Secondo la dottoressa Migliore, alla radice di questo gap di genere in tema di salute mentale vi è anche la mancanza di modelli positivi: “Se gli uomini non vedono altri uomini che affrontano apertamente le proprie sfide emotive e cercano aiuto, possono sentirsi meno inclini a farlo loro stessi”. Ma un ruolo significativo lo gioca anche “la mancanza di educazione e consapevolezza riguardo alla salute mentale, che può far sì che gli uomini non riconoscano i segnali di malessere emotivo o non capiscano l’importanza della terapia per affrontarli”.

Il tabù degli uomini sulla salute mentale attraversa anche le mura domestiche, nonostante la famiglia sia tradizionalmente considerata un luogo sicuro per la condivisione. “È proprio questo il bias di base – precisa l’esperta -. Diamo troppo spesso per scontato che la famiglia sia un luogo sicuro, sia affettivamente che relazionalmente, ma in moltissimi casi non è così. In famiglia, infatti, si possono perpetuare nel tempo antichi conflitti mai risolti, percezioni di esclusione che alimentano la sensazione di poter essere fortemente giudicati, o peggio esclusi, nel caso in cui non si rispetti uno standard ipotizzato”.

Dalle statistiche emerge come siano donne e giovani della generazione Z a manifestare maggior apertura nell’affrontare i problemi legati alla salute mentale. “La GenZ – chiosa la dottoressa Migliore – richiede sempre più spesso, giustamente, nuovi standard emotivi che rispettino l’individuo nella sua interezza, comprese le sue difficoltà. E le donne, per cultura precedente, sono sempre più disponibili a questo tipo di apertura. La vera sfida sarà quella di smettere di fare una distinzione tra sessi, in termini di fragilità, emozioni e sofferenza”.

Secondo uno studio condotto nel luglio 2023 da Bva Doxa, istituto specializzato in sondaggi d’opinione, ricerche di mercato e analisi statistiche, in collaborazione con Serenis, piattaforma digitale per il benessere mentale e centro medico autorizzato, il 63% di chi rifiuta la psicoterapia per parlare di salute mentale è uomo.

I dati di tale studio rivelano inoltre che solo il 15% degli uomini confida i propri problemi agli amici. Ritrosia che si manifesta anche nelle relazioni di coppia, dove è quasi sempre la donna (nel 35% dei casi) a essere più aperta e incline a parlare di saslute mentale, mentre gli uomini lo fanno solo nel 26% dei casi.

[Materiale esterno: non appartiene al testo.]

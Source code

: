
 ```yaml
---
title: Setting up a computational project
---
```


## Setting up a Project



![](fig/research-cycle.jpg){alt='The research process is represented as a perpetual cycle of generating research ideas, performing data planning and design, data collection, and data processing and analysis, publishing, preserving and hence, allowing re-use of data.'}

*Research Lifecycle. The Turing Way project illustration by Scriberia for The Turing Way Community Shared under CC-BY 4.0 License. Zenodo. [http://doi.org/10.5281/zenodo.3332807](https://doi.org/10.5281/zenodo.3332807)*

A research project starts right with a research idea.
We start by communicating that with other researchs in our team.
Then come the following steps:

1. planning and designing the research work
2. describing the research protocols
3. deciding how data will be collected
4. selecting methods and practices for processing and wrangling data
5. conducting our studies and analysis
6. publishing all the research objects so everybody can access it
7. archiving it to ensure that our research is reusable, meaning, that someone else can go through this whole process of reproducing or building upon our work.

Una seconda ricerca, condotta a febbraio 2024 su un campione di 878 persone di età compresa tra i 18 e i 54 anni provenienti da tutta Italia, evidenzia che sei persone su dieci non parlano di salute mentale neanche ad amici e famigliari. Solo il 21% dei partecipanti, invece, si apre con i propri parenti su questi temi. E gli uomini si confermano essere i più restii ad affrontare l’argomento, così come la fascia di età compresa tra i 45 e i 54 anni.

C’è un ampio dibattito sulla reale incidenza dei disturbi della salute mentale tra gli uomini e alla possibilità che siano sotto-diagnosticati. Un dato significativo è rappresentato dal tasso di suicidi, che risulta essere nettamente più elevato negli uomini rispetto alle donne. Stando ai dati dell’Oms, il 78,8% dei morti per suicidio sono uomini. Così come questi ultimi sono anche i più propensi a diventare consumatori dannosi di alcol e droghe.